Charles Baudelaire et Jeanne Duval

Connaissez-vous l’histoire du fol amour entre Charles Baudelaire et la métisse des îles, Jeanne dite Duval ? L’entourage du poète fit tout pour la nier et mettre des bâtons dans les roues d’une telle union. Les Fleurs du mal n’auraient pas existé sans Jeanne, Pourtant, le procès intenté contre sa publication exige dans sa sentence qu’on en retire les poèmes les plus fous d’amour pour Jeanne, la ‘tite Créole : les bijoux, les balcons, le Léthé…

En retenant l’accusation d’outrage à la morale publique et aux bonnes mœurs, sans retenir l’accusation d’outrage à la religion, c’est la métisse qu’on met au ban de la société. La France d’alors (1857) sort très difficilement de l’esclavage. Aujourd’hui, sereinement, nous pouvons voir et dénoncer le racisme qui est au cœur de ce refus de couple mixte, refus qui a rendu la vie impossible à Charles et Jeanne. Cf. la conférence d’Emmanuel Richon en 2007, lors du 150ème  anniversaire de la publication des Fleurs du mal.

Les bijoux

La très-chère était nue, et, connaissant mon cœur,
Elle n’avait gardé que ses bijoux sonores,
Dont le riche attirail lui donnait l’air vainqueur
Qu’ont dans leurs jours heureux les esclaves des Maures.

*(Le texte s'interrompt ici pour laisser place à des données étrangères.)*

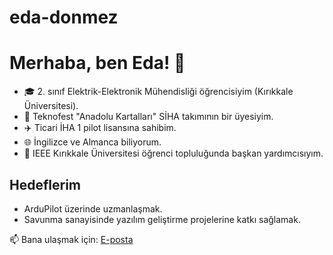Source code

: # eda-donmez
# Merhaba, ben Eda! 👋  

- 🎓 2. sınıf Elektrik-Elektronik Mühendisliği öğrencisiyim (Kırıkkale Üniversitesi).  
- 🚁 Teknofest "Anadolu Kartalları" SİHA takımının bir üyesiyim.  
- ✈️ Ticari İHA 1 pilot lisansına sahibim.  
- 🌐 İngilizce ve Almanca biliyorum.  
- 📡 IEEE Kırıkkale Üniversitesi öğrenci topluluğunda başkan yardımcısıyım.  

## Hedeflerim  
- ArduPilot üzerinde uzmanlaşmak.  
- Savunma sanayisinde yazılım geliştirme projelerine katkı sağlamak.  

📫 Bana ulaşmak için: [E-posta](edaadonmez3@gmail.com)  
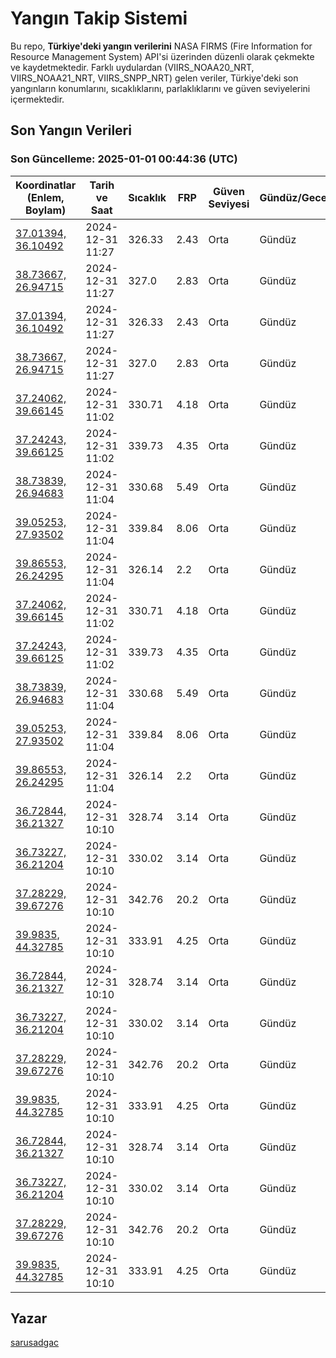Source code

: # Yangın Takip Sistemi

Bu repo, **Türkiye'deki yangın verilerini** NASA FIRMS (Fire Information for Resource Management System) API'si üzerinden düzenli olarak çekmekte ve kaydetmektedir. Farklı uydulardan (VIIRS_NOAA20_NRT, VIIRS_NOAA21_NRT, VIIRS_SNPP_NRT) gelen veriler, Türkiye'deki son yangınların konumlarını, sıcaklıklarını, parlaklıklarını ve güven seviyelerini içermektedir.

## Son Yangın Verileri
### Son Güncelleme: 2025-01-01 00:44:36 (UTC)

| Koordinatlar (Enlem, Boylam) | Tarih ve Saat | Sıcaklık | FRP | Güven Seviyesi | Gündüz/Gece |
|-----------------------------|----------------|----------|-----|----------------|-------------|
| [37.01394, 36.10492](https://www.google.com/maps?q=37.01394,36.10492) | 2024-12-31 11:27 | 326.33 | 2.43 | Orta | Gündüz |
| [38.73667, 26.94715](https://www.google.com/maps?q=38.73667,26.94715) | 2024-12-31 11:27 | 327.0 | 2.83 | Orta | Gündüz |
| [37.01394, 36.10492](https://www.google.com/maps?q=37.01394,36.10492) | 2024-12-31 11:27 | 326.33 | 2.43 | Orta | Gündüz |
| [38.73667, 26.94715](https://www.google.com/maps?q=38.73667,26.94715) | 2024-12-31 11:27 | 327.0 | 2.83 | Orta | Gündüz |
| [37.24062, 39.66145](https://www.google.com/maps?q=37.24062,39.66145) | 2024-12-31 11:02 | 330.71 | 4.18 | Orta | Gündüz |
| [37.24243, 39.66125](https://www.google.com/maps?q=37.24243,39.66125) | 2024-12-31 11:02 | 339.73 | 4.35 | Orta | Gündüz |
| [38.73839, 26.94683](https://www.google.com/maps?q=38.73839,26.94683) | 2024-12-31 11:04 | 330.68 | 5.49 | Orta | Gündüz |
| [39.05253, 27.93502](https://www.google.com/maps?q=39.05253,27.93502) | 2024-12-31 11:04 | 339.84 | 8.06 | Orta | Gündüz |
| [39.86553, 26.24295](https://www.google.com/maps?q=39.86553,26.24295) | 2024-12-31 11:04 | 326.14 | 2.2 | Orta | Gündüz |
| [37.24062, 39.66145](https://www.google.com/maps?q=37.24062,39.66145) | 2024-12-31 11:02 | 330.71 | 4.18 | Orta | Gündüz |
| [37.24243, 39.66125](https://www.google.com/maps?q=37.24243,39.66125) | 2024-12-31 11:02 | 339.73 | 4.35 | Orta | Gündüz |
| [38.73839, 26.94683](https://www.google.com/maps?q=38.73839,26.94683) | 2024-12-31 11:04 | 330.68 | 5.49 | Orta | Gündüz |
| [39.05253, 27.93502](https://www.google.com/maps?q=39.05253,27.93502) | 2024-12-31 11:04 | 339.84 | 8.06 | Orta | Gündüz |
| [39.86553, 26.24295](https://www.google.com/maps?q=39.86553,26.24295) | 2024-12-31 11:04 | 326.14 | 2.2 | Orta | Gündüz |
| [36.72844, 36.21327](https://www.google.com/maps?q=36.72844,36.21327) | 2024-12-31 10:10 | 328.74 | 3.14 | Orta | Gündüz |
| [36.73227, 36.21204](https://www.google.com/maps?q=36.73227,36.21204) | 2024-12-31 10:10 | 330.02 | 3.14 | Orta | Gündüz |
| [37.28229, 39.67276](https://www.google.com/maps?q=37.28229,39.67276) | 2024-12-31 10:10 | 342.76 | 20.2 | Orta | Gündüz |
| [39.9835, 44.32785](https://www.google.com/maps?q=39.9835,44.32785) | 2024-12-31 10:10 | 333.91 | 4.25 | Orta | Gündüz |
| [36.72844, 36.21327](https://www.google.com/maps?q=36.72844,36.21327) | 2024-12-31 10:10 | 328.74 | 3.14 | Orta | Gündüz |
| [36.73227, 36.21204](https://www.google.com/maps?q=36.73227,36.21204) | 2024-12-31 10:10 | 330.02 | 3.14 | Orta | Gündüz |
| [37.28229, 39.67276](https://www.google.com/maps?q=37.28229,39.67276) | 2024-12-31 10:10 | 342.76 | 20.2 | Orta | Gündüz |
| [39.9835, 44.32785](https://www.google.com/maps?q=39.9835,44.32785) | 2024-12-31 10:10 | 333.91 | 4.25 | Orta | Gündüz |
| [36.72844, 36.21327](https://www.google.com/maps?q=36.72844,36.21327) | 2024-12-31 10:10 | 328.74 | 3.14 | Orta | Gündüz |
| [36.73227, 36.21204](https://www.google.com/maps?q=36.73227,36.21204) | 2024-12-31 10:10 | 330.02 | 3.14 | Orta | Gündüz |
| [37.28229, 39.67276](https://www.google.com/maps?q=37.28229,39.67276) | 2024-12-31 10:10 | 342.76 | 20.2 | Orta | Gündüz |
| [39.9835, 44.32785](https://www.google.com/maps?q=39.9835,44.32785) | 2024-12-31 10:10 | 333.91 | 4.25 | Orta | Gündüz |

## Yazar

[sarusadgac](https://x.com/sarusadgac)
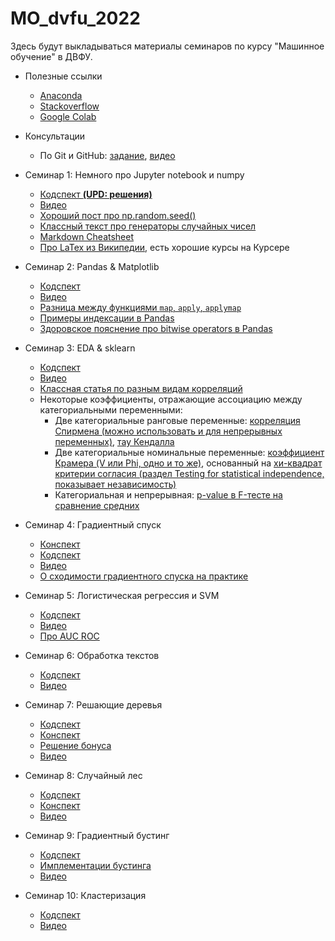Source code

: # MO_dvfu_2022

Здесь будут выкладываться материалы семинаров по курсу "Машинное обучение" в ДВФУ. 

- Полезные ссылки
  - [Anaconda](https://www.anaconda.com/products/individual)
  - [Stackoverflow](https://stackoverflow.com)
  - [Google Colab](https://colab.research.google.com/)

- Консультации
  - По Git и GitHub: [задание](https://github.com/V-Marco/hse_iad4_2022/blob/main/misc/git_cons.pdf), [видео](https://youtu.be/Cvd8tdK8CVo)

- Семинар 1: Немного про Jupyter notebook и numpy
  - [Кодспект **(UPD: решения)**](https://github.com/V-Marco/MO_dvfu_2022/blob/main/seminar_1/solved_sem01_numpy.ipynb)
  - [Видео](https://youtu.be/DHYaR0OXLzk)
  - [Хороший пост про np.random.seed()](https://stackoverflow.com/questions/21494489/what-does-numpy-random-seed0-do)
  - [Классный текст про генераторы случайных чисел](https://onlinelibrary.wiley.com/doi/pdf/10.1002/9783527683147.app1)
  - [Markdown Cheatsheet](https://www.markdownguide.org/basic-syntax#overview)
  - [Про LaTex из Википедии](https://en.wikipedia.org/wiki/LaTeX), есть хорошие курсы на Курсере

- Семинар 2: Pandas & Matplotlib
  - [Кодспект](https://github.com/V-Marco/MO_dvfu_2022/blob/main/seminar_2/solved_sem01_pandas.ipynb)
  - [Видео](https://youtu.be/kLRmQjrzd7A)
  - [Разница между функциями `map`, `apply`, `applymap`](https://stackoverflow.com/questions/19798153/difference-between-map-applymap-and-apply-methods-in-pandas)
  - [Примеры индексации в Pandas](https://github.com/V-Marco/hse_iad5_2021/blob/main/misc/pandas_indexing_examples.ipynb)
  - [Здоровское пояснение про bitwise operators в Pandas](https://towardsdatascience.com/bitwise-operators-and-chaining-comparisons-in-pandas-d3a559487525)

- Семинар 3: EDA & sklearn
  - [Кодспект](https://github.com/V-Marco/MO_dvfu_2022/blob/main/seminar_3/solved_sem03_eda_sklearn.ipynb)
  - [Видео](https://youtu.be/8A3MeZzkBmE)
  - [Классная статья по разным видам корреляций](https://medium.com/@outside2SDs/an-overview-of-correlation-measures-between-categorical-and-continuous-variables-4c7f85610365)
  - Некоторые коэффициенты, отражающие ассоциацию между категориальными переменными:
    - Две категориальные ранговые переменные: [корреляция Спирмена (можно использовать и для непрерывных переменных)](https://en.wikipedia.org/wiki/Spearman%27s_rank_correlation_coefficient), [тау Кендалла](https://en.wikipedia.org/wiki/Kendall_rank_correlation_coefficient)
    - Две категориальные номинальные переменные: [коэффициент Крамера (V или Phi, одно и то же)](http://mlwiki.org/index.php/Cramer%27s_Coefficient), основанный на [хи-квадрат критерии согласия (раздел Testing for statistical independence, показывает независимость)](https://en.wikipedia.org/wiki/Pearson%27s_chi-squared_test)
    - Категориальная и непрерывная: [p-value в F-тесте на сравнение средних](http://mlwiki.org/index.php/One-Way_ANOVA_F-Test)

- Семинар 4: Градиентный спуск
  - [Конспект](https://github.com/V-Marco/MO_dvfu_2022/blob/main/seminar_4/sem04_grad.pdf)
  - [Кодспект](https://github.com/V-Marco/MO_dvfu_2022/blob/main/seminar_4/solved_sem04_grad.ipynb)
  - [Видео](https://youtu.be/gy1LE8n6m_c)
  - [О сходимости градиентного спуска на практике](https://datascience.stackexchange.com/questions/24534/does-gradient-descent-always-converge-to-an-optimum)

- Семинар 5: Логистическая регрессия и SVM
  - [Кодспект](https://github.com/V-Marco/MO_dvfu_2022/blob/main/seminar_5/solved_sem05_logit_svm.ipynb)
  - [Видео](https://youtu.be/Df-maYyFe9A)
  - [Про AUC ROC](https://dyakonov.org/2017/07/28/auc-roc-площадь-под-кривой-ошибок/)

- Семинар 6: Обработка текстов
  - [Кодспект](https://github.com/V-Marco/MO_dvfu_2022/blob/main/seminar_6/solved_sem06_texts.ipynb)
  - [Видео](https://youtu.be/Df-maYyFe9A)

- Семинар 7: Решающие деревья
  - [Кодспект](https://github.com/V-Marco/MO_dvfu_2022/blob/main/seminar_7/solved_sem07_trees.ipynb)
  - [Конспект](https://github.com/V-Marco/MO_dvfu_2022/blob/main/seminar_7/sem07_notes.pdf)
  - [Решение бонуса](https://github.com/V-Marco/MO_dvfu_2022/blob/main/seminar_7/bonus_sem07_trees.ipynb)
  - [Видео](https://youtu.be/gBFXVjp1u54)

- Семинар 8: Случайный лес
  - [Кодспект](https://github.com/V-Marco/MO_dvfu_2022/blob/main/seminar_8/solved_sem08_rf.ipynb)
  - [Конспект](https://github.com/V-Marco/MO_dvfu_2022/blob/main/seminar_7/sem07_notes.pdf)
  - [Видео](https://youtu.be/gBFXVjp1u54)

- Семинар 9: Градиентный бустинг
  - [Кодспект](https://github.com/V-Marco/MO_dvfu_2022/blob/main/seminar_9/solved_sem09_boostings_part1.ipynb)
  - [Имплементации бустинга](https://github.com/V-Marco/MO_dvfu_2022/blob/main/seminar_9/sem09_boostings_part2.ipynb)
  - [Видео](https://youtu.be/e41RW-FXITc)

- Семинар 10: Кластеризация
  - [Кодспект](https://github.com/V-Marco/MO_dvfu_2022/blob/main/seminar_10/solved_sem10_clustering.ipynb)
  - [Видео](https://youtu.be/e41RW-FXITc)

Quand il jette en dansant son bruit vif et moqueur,
Ce monde rayonnant de métal et de pierre
Me ravit en extase, et j’aime à la fureur
Les choses où le son se mêle à la lumière.

Elle était donc couchée et se laissait aimer,
Et du haut du divan elle souriait d’aise
A mon amour profond et doux comme la mer,
Qui vers elle montait comme vers sa falaise.

Les yeux fixés sur moi, comme un tigre dompté,
D’un air vague et rêveur elle essayait des poses,
Et la candeur unie à la lubricité
Donnait un charme neuf à ses métamorphoses ;

Et son bras et sa jambe, et sa cuisse et ses reins,
Polis comme de l’huile, onduleux comme un cygne,
Passaient devant mes yeux clairvoyants et sereins ;
Et son ventre et ses seins, ces grappes de ma vigne,

S’avançaient, plus câlins que les Anges du mal,
Pour troubler le repos où mon âme était mise,
Et pour la déranger du rocher de cristal
Où, calme et solitaire, elle s’était assise.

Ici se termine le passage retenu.